Furthermore, the mechanisms by which anesthetics induce general anesthesia are diverse, involving modulation of GABA receptors, NMDA receptors, glycine receptors, and others. This complexity underscores the challenge in identifying a singular receptor responsible for anesthesia induction.
Each inhalation anesthetic, whether isoflurane, desflurane, sevoflurane, or nitrous oxide, offers distinct pharmacokinetic and pharmacodynamic properties that cater to specific clinical needs. From rapid onset and recovery to minimal organ toxicity, these characteristics guide their selection for different surgical scenarios.

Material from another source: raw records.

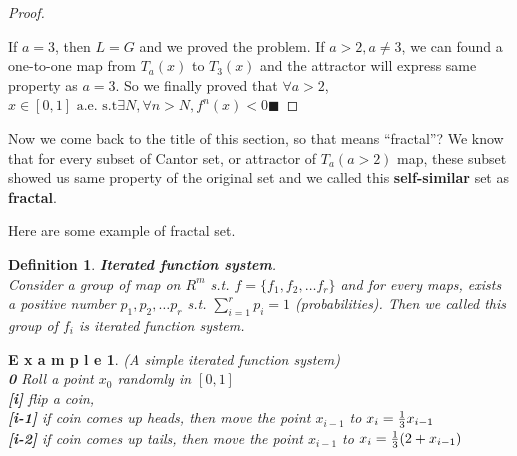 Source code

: \documentclass[12pt]{article}
\theoremstyle{plain}
\newtheorem{definition}{{\color{red}\textbf{Definition}}}[section]
\newtheorem{proof}{\textit{PROOF}}[section]
\newtheorem{example}{\textbf{E x a m p l e}}[section]
\begin{document}
{\begin{proof}
{
}

  \noindent If $a = 3$, then $L = G$ and we proved the problem. If $a > 2, a \neq 3$, we can found a one-to-one map from $T_a(x)$ to $T_3(x)$ and the attractor will express same property as $a = 3$. So we finally proved that $\forall a > 2$, $x \in[0 ,1] \text{ a.e. s.t} \exists N, \forall n > N, f^n(x) < 0 \blacksquare$

\end{proof}
}

Now we come back to the title of this section, so that means ``fractal''? We know that for every subset of Cantor set, or attractor of $T_a (a>2)$ map, these subset showed us same property of the original set and we called this \textbf{self-similar} set as \textbf{fractal}.

Here are some example of fractal set.

\begin{definition}\textbf{Iterated function system}.
\\\noindent Consider a group of map on $R^m$ s.t. $f = \{f_1, f_2, \ldots f_r\}$ and for every maps, exists a positive number $p_1, p_2, \ldots p_r$ s.t. $\sum_{i = 1}^{r} p_i = 1$ (probabilities). Then we called this group of $f_i$ is iterated function system.
\end{definition}

\begin{example} (A simple iterated function system)
\\\noindent \textbf{0} Roll a point $x_0$ randomly in $[0, 1]$
\\\noindent \textbf{[i]} flip a coin, 
\\\noindent \textbf{[i-1]} if coin comes up heads, then move the point $x_{i-1}$ to $x_i = {1\over 3} x_{i-1}$
\\\noindent \textbf{[i-2]} if coin comes up tails, then move the point $x_{i-1}$ to $x_i = {1 \over 3}(2 + x_{i-1})$
\end{example}
\end{document}
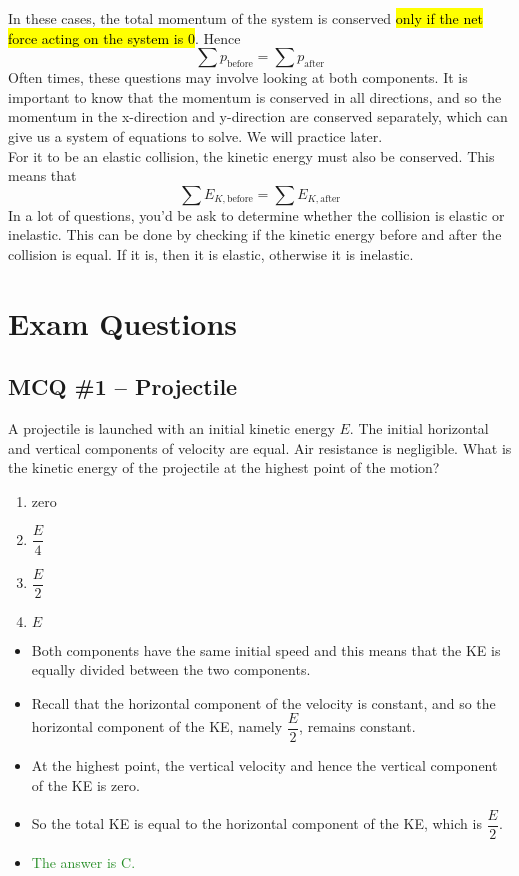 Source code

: \documentclass[a4paper,12pt]{article}
\let\oldsection\section
\renewcommand\section{\clearpage\oldsection}
\newcommand{\lb}{\\[8pt]}
\newcommand{\ans}[1]{\textcolor{ForestGreen}{The answer is #1.}}
\begin{document}
In these cases, the total momentum of the system is conserved \hl{only if the net force acting on the system is 0}. Hence
$$\sum p_\text{before} = \sum p_{\text{after}}$$
Often times, these questions may involve looking at both components. It is important to know that the momentum is conserved in all directions, and so the momentum in the x-direction and y-direction are conserved separately, which can give us a system of equations to solve. We will practice later.\lb
For it to be an elastic collision, the kinetic energy must also be conserved. This means that
$$\sum E_{K, \text{before}} = \sum E_{K, \text{after}}$$
In a lot of questions, you'd be ask to determine whether the collision is elastic or inelastic. This can be done by checking if the kinetic energy before and after the collision is equal. If it is, then it is elastic, otherwise it is inelastic.\lb

\section{Exam Questions}

\subsection{MCQ \#1 -- Projectile}

A projectile is launched with an initial kinetic energy $E$. The initial horizontal and vertical components of velocity are equal. Air resistance is negligible.
What is the kinetic energy of the projectile at the highest point of the motion?

\begin{enumerate}[label=\Alph*.]
  \item zero
  \item $\dfrac{E}{4}$
  \item $\dfrac{E}{2}$
  \item $E$
\end{enumerate}

\begin{itemize}
  \item Both components have the same initial speed and this means that the KE is equally divided between the two components.
  \item Recall that the horizontal component of the velocity is constant, and so the horizontal component of the KE, namely $\dfrac{E}{2}$, remains constant.
  \item At the highest point, the vertical velocity and hence the vertical component of the KE is zero.
  \item So the total KE is equal to the horizontal component of the KE, which is $\dfrac{E}{2}$.
  \item \ans{C}
\end{itemize}
\end{document}
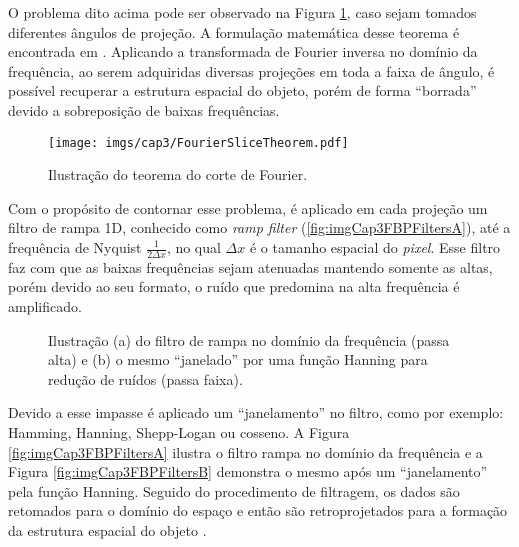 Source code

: O problema dito acima pode ser observado na Figura \ref{fig:imgCap3FourierSliceTheorem}, caso sejam tomados diferentes ângulos de projeção. A formulação matemática desse teorema é encontrada em . Aplicando a transformada de Fourier inversa no domínio da frequência, ao serem adquiridas diversas projeções em toda a faixa de ângulo, é possível recuperar a estrutura espacial do objeto, porém de forma ``borrada'' devido a sobreposição de baixas frequências.     

\begin{figure}[htb]
	\caption{Ilustração do teorema do corte de Fourier.}
	\begin{center}
		\texttt{[image: imgs/cap3/FourierSliceTheorem.pdf]}
	\end{center}
	\label{fig:imgCap3FourierSliceTheorem}
\end{figure}

Com o propósito de contornar esse problema, é aplicado em cada projeção um filtro de rampa \acs{1D}, conhecido como \textit{ramp filter} (\ref{fig:imgCap3FBPFiltersA}), até a frequência de Nyquist $\frac{1}{2 \varDelta x}$, no qual $\varDelta x$ é o tamanho espacial do \textit{pixel}. Esse filtro faz com que as baixas frequências sejam atenuadas mantendo somente as altas, porém devido ao seu formato, o ruído que predomina na alta frequência é amplificado. 

\begin{figure}[htb]
	\centering
	
	\caption{Ilustração (a) do filtro de rampa no domínio da frequência (passa alta) e (b) o mesmo ``janelado'' por uma função Hanning para redução de ruídos (passa faixa).}
	
	\hfil
	\hfil
	
	\label{fig:imgCap3FBPFilters}
\end{figure}

Devido a esse impasse é aplicado um ``janelamento'' no filtro, como por exemplo: Hamming, Hanning, Shepp-Logan ou cosseno. A Figura \ref{fig:imgCap3FBPFiltersA} ilustra o filtro rampa no domínio da frequência e a Figura \ref{fig:imgCap3FBPFiltersB} demonstra o mesmo após um ``janelamento'' pela função Hanning. Seguido do procedimento de filtragem, os dados são retomados para o domínio do espaço e então são retroprojetados para a formação da estrutura espacial do objeto \cite{xu2014tomographic}. 

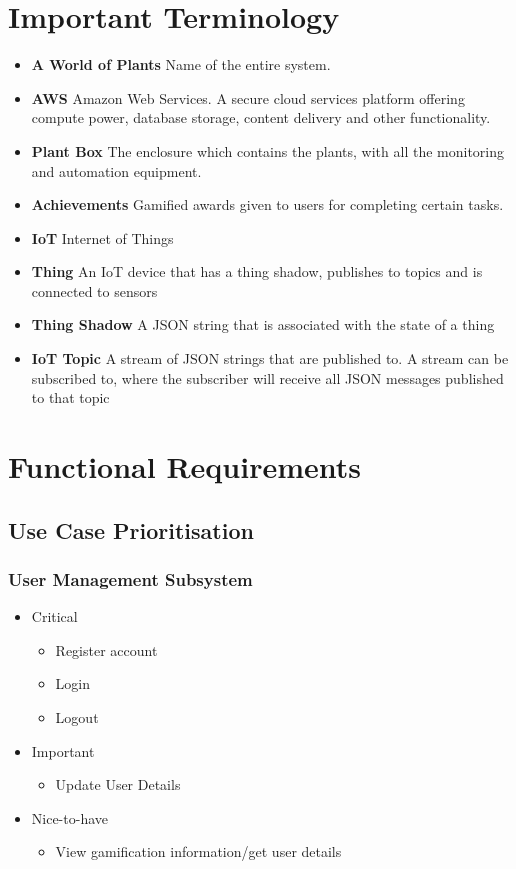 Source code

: \documentclass{article}
\begin{document}
\section{Important Terminology}
\begin{itemize}
	\item \textbf{A World of Plants} Name of the entire system.
	\item \textbf{AWS} Amazon Web Services. A secure cloud services platform offering compute power, database storage, content delivery and other functionality.
	\item \textbf{Plant Box} The enclosure which contains the plants, with all the monitoring and automation equipment.
	\item \textbf{Achievements} Gamified awards given to users for completing certain tasks.
	\item \textbf{IoT} Internet of Things
	\item \textbf{Thing} An IoT device that has a thing shadow, publishes to topics and is connected to sensors
	\item \textbf{Thing Shadow} A JSON string that is associated with the state of a thing
	\item \textbf{IoT Topic} A stream of JSON strings that are published to. A stream can be subscribed to, where the subscriber will receive all JSON messages published to that topic
\end{itemize}

\newpage

\section{Functional Requirements}
	\subsection{Use Case Prioritisation}
		\subsubsection{User Management Subsystem}
			\begin{itemize}
				\item Critical
				\begin{itemize}
					\item Register account
					\item Login
					\item Logout
				\end{itemize}
				
				\item Important
				\begin{itemize}
					\item Update User Details
				\end{itemize}
				
				\item Nice-to-have
				\begin{itemize}
					\item View gamification information/get user details
				\end{itemize}
			\end{itemize}
			
\end{document}
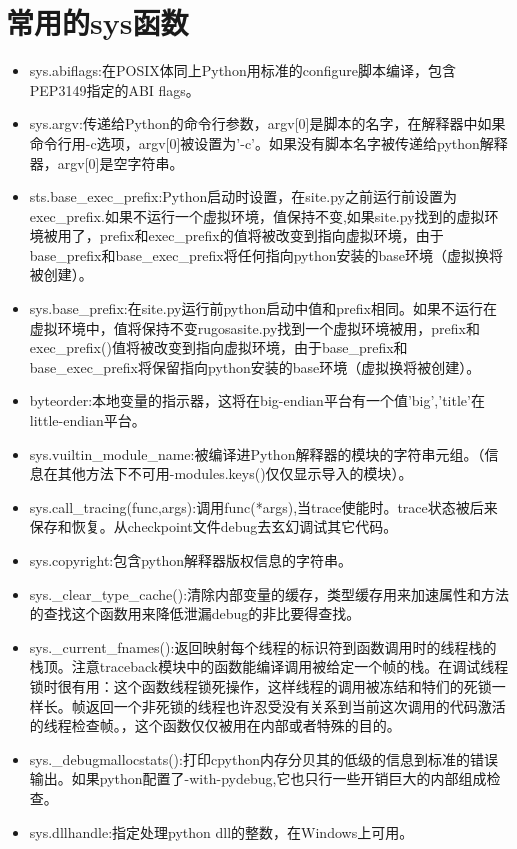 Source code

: \section{常用的sys函数}
\begin{itemize}
\item sys.abiflags:在POSIX体同上Python用标准的configure脚本编译，包含PEP3149指定的ABI flags。
\item sys.argv:传递给Python的命令行参数，argv[0]是脚本的名字，在解释器中如果命令行用-c选项，argv[0]被设置为'-c'。如果没有脚本名字被传递给python解释器，argv[0]是空字符串。
\item sts.base\_exec\_prefix:Python启动时设置，在site.py之前运行前设置为exec\_prefix.如果不运行一个虚拟环境，值保持不变,如果site.py找到的虚拟环境被用了，prefix和exec\_prefix的值将被改变到指向虚拟环境，由于base\_prefix和base\_exec\_prefix将任何指向python安装的base环境（虚拟换将被创建）。
\item sys.base\_prefix:在site.py运行前python启动中值和prefix相同。如果不运行在虚拟环境中，值将保持不变rugosasite.py找到一个虚拟环境被用，prefix和exec\_prefix()值将被改变到指向虚拟环境，由于base\_prefix和base\_exec\_prefix将保留指向python安装的base环境（虚拟换将被创建）。
\item byteorder:本地变量的指示器，这将在big-endian平台有一个值'big','title'在little-endian平台。
\item sys.vuiltin\_module\_name:被编译进Python解释器的模块的字符串元组。（信息在其他方法下不可用-modules.keys()仅仅显示导入的模块）。
\item sys.call\_tracing(func,args):调用func(*args),当trace使能时。trace状态被后来保存和恢复。从checkpoint文件debug去玄幻调试其它代码。
\item sys.copyright:包含python解释器版权信息的字符串。
\item sys.\_clear\_type\_cache():清除内部变量的缓存，类型缓存用来加速属性和方法的查找这个函数用来降低泄漏debug的非比要得查找。
\item sys.\_current\_fnames():返回映射每个线程的标识符到函数调用时的线程栈的栈顶。注意traceback模块中的函数能编译调用被给定一个帧的栈。在调试线程锁时很有用：这个函数线程锁死操作，这样线程的调用被冻结和特们的死锁一样长。帧返回一个非死锁的线程也许忍受没有关系到当前这次调用的代码激活的线程检查帧。，这个函数仅仅被用在内部或者特殊的目的。
\item sys.\_debugmallocstats():打印cpython内存分贝其的低级的信息到标准的错误输出。如果python配置了-with-pydebug,它也只行一些开销巨大的内部组成检查。
\item sys.dllhandle:指定处理python dll的整数，在Windows上可用。

\end{itemize}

Lastly, awareness of complications such as malignant hyperthermia highlights the importance of vigilance and preparedness in anesthesia practice. Prompt recognition and treatment with agents like dantrolene can significantly mitigate risks associated with anesthesia-induced hypermetabolic states.
In clinical practice, balancing these factors ensures safe and effective anesthesia delivery, tailored to individual patient needs and procedural requirements.